Repeat all entries below exactly as shown.

Data records section start

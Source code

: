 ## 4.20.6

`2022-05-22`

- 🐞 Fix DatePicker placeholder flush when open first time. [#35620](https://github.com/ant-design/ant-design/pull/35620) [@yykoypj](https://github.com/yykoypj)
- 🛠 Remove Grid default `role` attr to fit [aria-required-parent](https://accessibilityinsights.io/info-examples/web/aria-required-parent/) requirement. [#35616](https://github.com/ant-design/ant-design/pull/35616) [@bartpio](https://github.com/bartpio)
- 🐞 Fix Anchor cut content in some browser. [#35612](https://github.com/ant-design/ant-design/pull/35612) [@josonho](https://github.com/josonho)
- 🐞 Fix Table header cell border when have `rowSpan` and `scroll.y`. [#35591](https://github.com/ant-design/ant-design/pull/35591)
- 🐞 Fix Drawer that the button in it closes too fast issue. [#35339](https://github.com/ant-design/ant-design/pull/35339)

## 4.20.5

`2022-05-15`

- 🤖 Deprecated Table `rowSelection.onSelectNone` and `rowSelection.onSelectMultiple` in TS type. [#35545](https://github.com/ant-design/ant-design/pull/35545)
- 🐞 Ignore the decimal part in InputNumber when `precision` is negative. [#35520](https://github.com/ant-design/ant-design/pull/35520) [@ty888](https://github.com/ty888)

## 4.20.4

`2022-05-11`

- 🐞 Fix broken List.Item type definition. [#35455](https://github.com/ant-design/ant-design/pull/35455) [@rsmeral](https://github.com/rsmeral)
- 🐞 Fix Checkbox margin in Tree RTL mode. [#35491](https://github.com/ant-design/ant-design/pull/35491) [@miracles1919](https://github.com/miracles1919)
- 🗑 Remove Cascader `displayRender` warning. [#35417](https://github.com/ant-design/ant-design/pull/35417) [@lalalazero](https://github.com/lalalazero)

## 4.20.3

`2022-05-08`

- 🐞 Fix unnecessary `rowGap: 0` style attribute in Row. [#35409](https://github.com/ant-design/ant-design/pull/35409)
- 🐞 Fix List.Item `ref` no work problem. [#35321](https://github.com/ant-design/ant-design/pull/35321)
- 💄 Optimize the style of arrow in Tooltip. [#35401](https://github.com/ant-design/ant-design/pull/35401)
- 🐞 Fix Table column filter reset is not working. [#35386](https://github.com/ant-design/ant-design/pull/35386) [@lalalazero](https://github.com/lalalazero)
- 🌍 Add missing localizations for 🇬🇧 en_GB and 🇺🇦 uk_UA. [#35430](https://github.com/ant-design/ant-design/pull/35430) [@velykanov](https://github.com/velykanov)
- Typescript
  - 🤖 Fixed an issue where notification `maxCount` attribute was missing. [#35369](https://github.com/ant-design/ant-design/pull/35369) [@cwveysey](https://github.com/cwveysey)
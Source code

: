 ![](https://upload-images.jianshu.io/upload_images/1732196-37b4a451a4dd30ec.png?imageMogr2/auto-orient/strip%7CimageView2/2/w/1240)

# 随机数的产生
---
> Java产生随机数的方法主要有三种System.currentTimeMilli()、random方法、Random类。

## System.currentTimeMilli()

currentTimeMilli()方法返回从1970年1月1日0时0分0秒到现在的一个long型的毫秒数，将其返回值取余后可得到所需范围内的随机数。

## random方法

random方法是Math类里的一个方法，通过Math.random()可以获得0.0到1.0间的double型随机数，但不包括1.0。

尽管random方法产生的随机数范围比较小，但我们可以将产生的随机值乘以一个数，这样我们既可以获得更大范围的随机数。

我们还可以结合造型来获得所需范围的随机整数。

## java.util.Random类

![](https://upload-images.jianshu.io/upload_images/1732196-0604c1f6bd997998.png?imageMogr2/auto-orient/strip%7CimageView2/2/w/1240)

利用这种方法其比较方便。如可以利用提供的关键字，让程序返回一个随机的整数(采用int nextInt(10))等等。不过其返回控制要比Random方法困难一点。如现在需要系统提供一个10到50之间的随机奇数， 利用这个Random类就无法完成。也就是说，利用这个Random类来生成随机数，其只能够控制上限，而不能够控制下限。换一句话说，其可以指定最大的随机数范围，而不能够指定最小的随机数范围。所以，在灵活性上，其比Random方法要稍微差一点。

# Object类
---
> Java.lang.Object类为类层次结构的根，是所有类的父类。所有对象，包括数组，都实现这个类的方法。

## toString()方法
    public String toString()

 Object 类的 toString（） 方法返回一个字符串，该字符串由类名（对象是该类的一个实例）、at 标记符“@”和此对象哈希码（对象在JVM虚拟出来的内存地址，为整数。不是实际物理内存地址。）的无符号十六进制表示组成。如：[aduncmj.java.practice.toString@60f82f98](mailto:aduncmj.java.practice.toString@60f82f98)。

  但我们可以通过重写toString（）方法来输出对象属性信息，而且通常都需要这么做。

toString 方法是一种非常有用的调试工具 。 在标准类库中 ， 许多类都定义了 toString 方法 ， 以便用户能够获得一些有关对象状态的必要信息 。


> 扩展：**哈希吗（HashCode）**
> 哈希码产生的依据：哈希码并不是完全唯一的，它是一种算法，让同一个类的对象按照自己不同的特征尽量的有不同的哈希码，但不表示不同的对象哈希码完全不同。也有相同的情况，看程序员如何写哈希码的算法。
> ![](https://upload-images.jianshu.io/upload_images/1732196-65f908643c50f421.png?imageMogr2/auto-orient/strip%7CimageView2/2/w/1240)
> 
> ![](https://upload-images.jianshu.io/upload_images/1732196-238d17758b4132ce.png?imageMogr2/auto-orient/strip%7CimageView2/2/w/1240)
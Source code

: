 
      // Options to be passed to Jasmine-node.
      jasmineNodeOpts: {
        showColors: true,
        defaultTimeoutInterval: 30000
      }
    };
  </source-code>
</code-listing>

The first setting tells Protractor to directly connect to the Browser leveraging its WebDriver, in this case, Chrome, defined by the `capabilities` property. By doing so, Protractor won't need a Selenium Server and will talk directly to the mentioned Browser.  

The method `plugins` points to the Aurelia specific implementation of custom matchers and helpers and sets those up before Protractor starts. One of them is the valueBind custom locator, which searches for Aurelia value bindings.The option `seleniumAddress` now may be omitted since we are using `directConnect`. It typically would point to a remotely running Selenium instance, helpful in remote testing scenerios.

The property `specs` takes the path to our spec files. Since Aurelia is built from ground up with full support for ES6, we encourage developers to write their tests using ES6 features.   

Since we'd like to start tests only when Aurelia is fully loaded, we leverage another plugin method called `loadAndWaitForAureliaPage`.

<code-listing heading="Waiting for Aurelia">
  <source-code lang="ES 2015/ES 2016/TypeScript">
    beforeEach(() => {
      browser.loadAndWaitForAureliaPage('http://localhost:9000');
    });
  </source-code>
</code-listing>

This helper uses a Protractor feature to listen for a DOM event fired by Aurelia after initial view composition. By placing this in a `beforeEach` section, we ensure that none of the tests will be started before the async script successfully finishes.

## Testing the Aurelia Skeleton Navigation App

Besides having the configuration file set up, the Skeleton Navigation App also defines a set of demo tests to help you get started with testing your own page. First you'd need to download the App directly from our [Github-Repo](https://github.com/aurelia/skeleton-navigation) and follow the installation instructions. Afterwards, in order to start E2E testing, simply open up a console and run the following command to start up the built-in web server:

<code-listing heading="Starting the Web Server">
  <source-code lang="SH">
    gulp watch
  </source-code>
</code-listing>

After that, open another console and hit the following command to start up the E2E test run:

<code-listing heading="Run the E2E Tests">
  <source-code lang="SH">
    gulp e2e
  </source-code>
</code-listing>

Data records section end

== Solution ==
Source code

: ## 4.20.6

`2022-05-22`

- 🐞 Fix DatePicker placeholder flush when open first time. [#35620](https://github.com/ant-design/ant-design/pull/35620) [@yykoypj](https://github.com/yykoypj)
- 🛠 Remove Grid default `role` attr to fit [aria-required-parent](https://accessibilityinsights.io/info-examples/web/aria-required-parent/) requirement. [#35616](https://github.com/ant-design/ant-design/pull/35616) [@bartpio](https://github.com/bartpio)
- 🐞 Fix Anchor cut content in some browser. [#35612](https://github.com/ant-design/ant-design/pull/35612) [@josonho](https://github.com/josonho)
- 🐞 Fix Table header cell border when have `rowSpan` and `scroll.y`. [#35591](https://github.com/ant-design/ant-design/pull/35591)
- 🐞 Fix Drawer that the button in it closes too fast issue. [#35339](https://github.com/ant-design/ant-design/pull/35339)

## 4.20.5

`2022-05-15`

- 🤖 Deprecated Table `rowSelection.onSelectNone` and `rowSelection.onSelectMultiple` in TS type. [#35545](https://github.com/ant-design/ant-design/pull/35545)
- 🐞 Ignore the decimal part in InputNumber when `precision` is negative. [#35520](https://github.com/ant-design/ant-design/pull/35520) [@ty888](https://github.com/ty888)

## 4.20.4

`2022-05-11`

- 🐞 Fix broken List.Item type definition. [#35455](https://github.com/ant-design/ant-design/pull/35455) [@rsmeral](https://github.com/rsmeral)
- 🐞 Fix Checkbox margin in Tree RTL mode. [#35491](https://github.com/ant-design/ant-design/pull/35491) [@miracles1919](https://github.com/miracles1919)
- 🗑 Remove Cascader `displayRender` warning. [#35417](https://github.com/ant-design/ant-design/pull/35417) [@lalalazero](https://github.com/lalalazero)

## 4.20.3

`2022-05-08`

- 🐞 Fix unnecessary `rowGap: 0` style attribute in Row. [#35409](https://github.com/ant-design/ant-design/pull/35409)
- 🐞 Fix List.Item `ref` no work problem. [#35321](https://github.com/ant-design/ant-design/pull/35321)
- 💄 Optimize the style of arrow in Tooltip. [#35401](https://github.com/ant-design/ant-design/pull/35401)
- 🐞 Fix Table column filter reset is not working. [#35386](https://github.com/ant-design/ant-design/pull/35386) [@lalalazero](https://github.com/lalalazero)
- 🌍 Add missing localizations for 🇬🇧 en_GB and 🇺🇦 uk_UA. [#35430](https://github.com/ant-design/ant-design/pull/35430) [@velykanov](https://github.com/velykanov)
- Typescript
  - 🤖 Fixed an issue where notification `maxCount` attribute was missing. [#35369](https://github.com/ant-design/ant-design/pull/35369) [@cwveysey](https://github.com/cwveysey)
Source code

: ![](https://upload-images.jianshu.io/upload_images/1732196-37b4a451a4dd30ec.png?imageMogr2/auto-orient/strip%7CimageView2/2/w/1240)

# 随机数的产生
---
> Java产生随机数的方法主要有三种System.currentTimeMilli()、random方法、Random类。

## System.currentTimeMilli()

currentTimeMilli()方法返回从1970年1月1日0时0分0秒到现在的一个long型的毫秒数，将其返回值取余后可得到所需范围内的随机数。

## random方法

random方法是Math类里的一个方法，通过Math.random()可以获得0.0到1.0间的double型随机数，但不包括1.0。

尽管random方法产生的随机数范围比较小，但我们可以将产生的随机值乘以一个数，这样我们既可以获得更大范围的随机数。

我们还可以结合造型来获得所需范围的随机整数。

## java.util.Random类

![](https://upload-images.jianshu.io/upload_images/1732196-0604c1f6bd997998.png?imageMogr2/auto-orient/strip%7CimageView2/2/w/1240)

利用这种方法其比较方便。如可以利用提供的关键字，让程序返回一个随机的整数(采用int nextInt(10))等等。不过其返回控制要比Random方法困难一点。如现在需要系统提供一个10到50之间的随机奇数， 利用这个Random类就无法完成。也就是说，利用这个Random类来生成随机数，其只能够控制上限，而不能够控制下限。换一句话说，其可以指定最大的随机数范围，而不能够指定最小的随机数范围。所以，在灵活性上，其比Random方法要稍微差一点。

# Object类
---
> Java.lang.Object类为类层次结构的根，是所有类的父类。所有对象，包括数组，都实现这个类的方法。

## toString()方法
    public String toString()

 Object 类的 toString（） 方法返回一个字符串，该字符串由类名（对象是该类的一个实例）、at 标记符“@”和此对象哈希码（对象在JVM虚拟出来的内存地址，为整数。不是实际物理内存地址。）的无符号十六进制表示组成。如：[aduncmj.java.practice.toString@60f82f98](mailto:aduncmj.java.practice.toString@60f82f98)。

  但我们可以通过重写toString（）方法来输出对象属性信息，而且通常都需要这么做。

toString 方法是一种非常有用的调试工具 。 在标准类库中 ， 许多类都定义了 toString 方法 ， 以便用户能够获得一些有关对象状态的必要信息 。


> 扩展：**哈希吗（HashCode）**
> 哈希码产生的依据：哈希码并不是完全唯一的，它是一种算法，让同一个类的对象按照自己不同的特征尽量的有不同的哈希码，但不表示不同的对象哈希码完全不同。也有相同的情况，看程序员如何写哈希码的算法。
> ![](https://upload-images.jianshu.io/upload_images/1732196-65f908643c50f421.png?imageMogr2/auto-orient/strip%7CimageView2/2/w/1240)
> 
> ![](https://upload-images.jianshu.io/upload_images/1732196-238d17758b4132ce.png?imageMogr2/auto-orient/strip%7CimageView2/2/w/1240)
Source code

: 
      // Options to be passed to Jasmine-node.
      jasmineNodeOpts: {
        showColors: true,
        defaultTimeoutInterval: 30000
      }
    };
  </source-code>
</code-listing>

The first setting tells Protractor to directly connect to the Browser leveraging its WebDriver, in this case, Chrome, defined by the `capabilities` property. By doing so, Protractor won't need a Selenium Server and will talk directly to the mentioned Browser.  

The method `plugins` points to the Aurelia specific implementation of custom matchers and helpers and sets those up before Protractor starts. One of them is the valueBind custom locator, which searches for Aurelia value bindings.The option `seleniumAddress` now may be omitted since we are using `directConnect`. It typically would point to a remotely running Selenium instance, helpful in remote testing scenerios.

The property `specs` takes the path to our spec files. Since Aurelia is built from ground up with full support for ES6, we encourage developers to write their tests using ES6 features.   

Since we'd like to start tests only when Aurelia is fully loaded, we leverage another plugin method called `loadAndWaitForAureliaPage`.

<code-listing heading="Waiting for Aurelia">
  <source-code lang="ES 2015/ES 2016/TypeScript">
    beforeEach(() => {
      browser.loadAndWaitForAureliaPage('http://localhost:9000');
    });
  </source-code>
</code-listing>

This helper uses a Protractor feature to listen for a DOM event fired by Aurelia after initial view composition. By placing this in a `beforeEach` section, we ensure that none of the tests will be started before the async script successfully finishes.

## Testing the Aurelia Skeleton Navigation App

Besides having the configuration file set up, the Skeleton Navigation App also defines a set of demo tests to help you get started with testing your own page. First you'd need to download the App directly from our [Github-Repo](https://github.com/aurelia/skeleton-navigation) and follow the installation instructions. Afterwards, in order to start E2E testing, simply open up a console and run the following command to start up the built-in web server:

<code-listing heading="Starting the Web Server">
  <source-code lang="SH">
    gulp watch
  </source-code>
</code-listing>

After that, open another console and hit the following command to start up the E2E test run:

<code-listing heading="Run the E2E Tests">
  <source-code lang="SH">
    gulp e2e
  </source-code>
</code-listing>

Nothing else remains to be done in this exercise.